DILG-CAR OPINION NO. 02-01


Series of 2002.

DISCIPLINARY ACTIONS AGAINST LOCAL ELECTIVE OFFIALS/ PREVENTIVE SUSPENSION -ANTECEDENT FACTS AS REPRESENTED IN THE LETTER-QUERYA verified complaint for Grave Abuse of Authority was filed with the Sangguniang Bayan (SB) of Alfonso Lista, Ifugao against the respondent barangay officials.

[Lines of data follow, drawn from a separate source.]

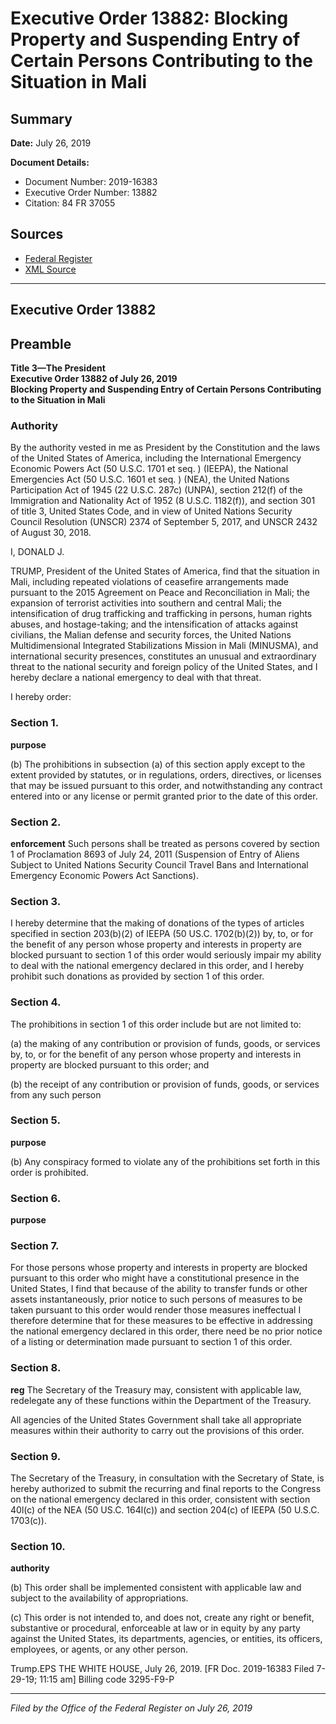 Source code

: # Executive Order 13882: Blocking Property and Suspending Entry of Certain Persons Contributing to the Situation in Mali

## Summary

**Date:** July 26, 2019

**Document Details:**
- Document Number: 2019-16383
- Executive Order Number: 13882
- Citation: 84 FR 37055

## Sources
- [Federal Register](https://www.federalregister.gov/documents/2019/07/30/2019-16383/blocking-property-and-suspending-entry-of-certain-persons-contributing-to-the-situation-in-mali)
- [XML Source](https://www.federalregister.gov/documents/full_text/xml/2019/07/30/2019-16383.xml)

---

## Executive Order 13882

## Preamble

**Title 3—The President**  
**Executive Order 13882 of July 26, 2019**  
**Blocking Property and Suspending Entry of Certain Persons Contributing to the Situation in Mali**

### Authority

By the authority vested in me as President by the Constitution and the laws of the United States of America, including the International Emergency Economic Powers Act (50 U.S.C. 1701 
et seq.
) (IEEPA), the National Emergencies Act (50 U.S.C. 1601 
et seq.
) (NEA), the United Nations Participation Act of 1945 (22 U.S.C. 287c) (UNPA), section 212(f) of the Immigration and Nationality Act of 1952 (8 U.S.C. 1182(f)), and section 301 of title 3, United States Code, and in view of United Nations Security Council Resolution (UNSCR) 2374 of September 5, 2017, and UNSCR 2432 of August 30, 2018.

I, DONALD J.

TRUMP, President of the United States of America, find that the situation in Mali, including repeated violations of ceasefire arrangements made pursuant to the 2015 Agreement on Peace and Reconciliation in Mali; the expansion of terrorist activities into southern and central Mali; the intensification of drug trafficking and trafficking in persons, human rights abuses, and hostage-taking; and the intensification of attacks against civilians, the Malian defense and security forces, the United Nations Multidimensional Integrated Stabilizations Mission in Mali (MINUSMA), and international security presences, constitutes an unusual and extraordinary threat to the national security and foreign policy of the United States, and I hereby declare a national emergency to deal with that threat.

I hereby order:
### Section 1.

**purpose**

(b) The prohibitions in subsection (a) of this section apply except to the extent provided by statutes, or in regulations, orders, directives, or licenses that may be issued pursuant to this order, and notwithstanding any contract entered into or any license or permit granted prior to the date of this order.
### Section 2.

**enforcement**
 Such persons shall be treated as persons covered by section 1 of Proclamation 8693 of July 24, 2011 (Suspension of Entry of Aliens Subject to United Nations Security Council Travel Bans and International Emergency Economic Powers Act Sanctions).
### Section 3.

I hereby determine that the making of donations of the types of articles specified in section 203(b)(2) of IEEPA (50 US.C. 1702(b)(2)) by, to, or for the benefit of any person whose property and interests in property are blocked pursuant to section 1 of this order would seriously impair my ability to deal with the national emergency declared in this order, and I hereby prohibit such donations as provided by section 1 of this order.
### Section 4.

The prohibitions in section 1 of this order include but are not limited to:

(a) the making of any contribution or provision of funds, goods, or services by, to, or for the benefit of any person whose property and interests in property are blocked pursuant to this order; and

(b) the receipt of any contribution or provision of funds, goods, or services from any such person
### Section 5.

**purpose**

(b) Any conspiracy formed to violate any of the prohibitions set forth in this order is prohibited.
### Section 6.

**purpose**

### Section 7.

For those persons whose property and interests in property are blocked pursuant to this order who might have a constitutional presence in the United States, I find that because of the ability to transfer funds or other assets instantaneously, prior notice to such persons of measures to be taken pursuant to this order would render those measures ineffectual I therefore determine that for these measures to be effective in addressing the national emergency declared in this order, there need be no prior notice of a listing or determination made pursuant to section 1 of this order.
### Section 8.

**reg**
 The Secretary of the Treasury may, consistent with applicable law, redelegate any of these functions within the Department of the Treasury.

All agencies of the United States Government shall take all appropriate measures within their authority to carry out the provisions of this order.
### Section 9.

The Secretary of the Treasury, in consultation with the Secretary of State, is hereby authorized to submit the recurring and final reports to the Congress on the national emergency declared in this order, consistent with section 40l(c) of the NEA (50 US.C. 164l(c)) and section 204(c) of IEEPA (50 U.S.C. 1703(c)).
### Section 10.

**authority**

(b) This order shall be implemented consistent with applicable law and subject to the availability of appropriations.

(c) This order is not intended to, and does not, create any right or benefit, substantive or procedural, enforceable at law or in equity by any party against the United States, its departments, agencies, or entities, its officers, employees, or agents, or any other person.

Trump.EPS
THE WHITE HOUSE,
July 26, 2019.
[FR Doc. 2019-16383 
Filed 7-29-19; 11:15 am]
Billing code 3295-F9-P

---

*Filed by the Office of the Federal Register on July 26, 2019*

However instead of submitting a verified answer as required by the SB, the respondents, thru counsel, moved for the dismissal of the case invoking that the complaint was not referred to the barangay lupon as prescribed under RA 7160 or the Local Government Code of 1991 and, that the complaint is criminal in nature and therefore not within the jurisdiction of the SB but of the regular courts. The preventive suspension of the respondents for a period of sixty (60) days is likewise being questioned by their lawyers. Hence, the request for legal opinion.

-QUERIES1. Whether or not the case filed with the Sangguniang Bayan of Alfonso Lista, Ifugao should be dismissed on such grounds as invoked by the respondent barangay officials? 2. Whether or not the preventive suspension for 60 days of the respondents is valid?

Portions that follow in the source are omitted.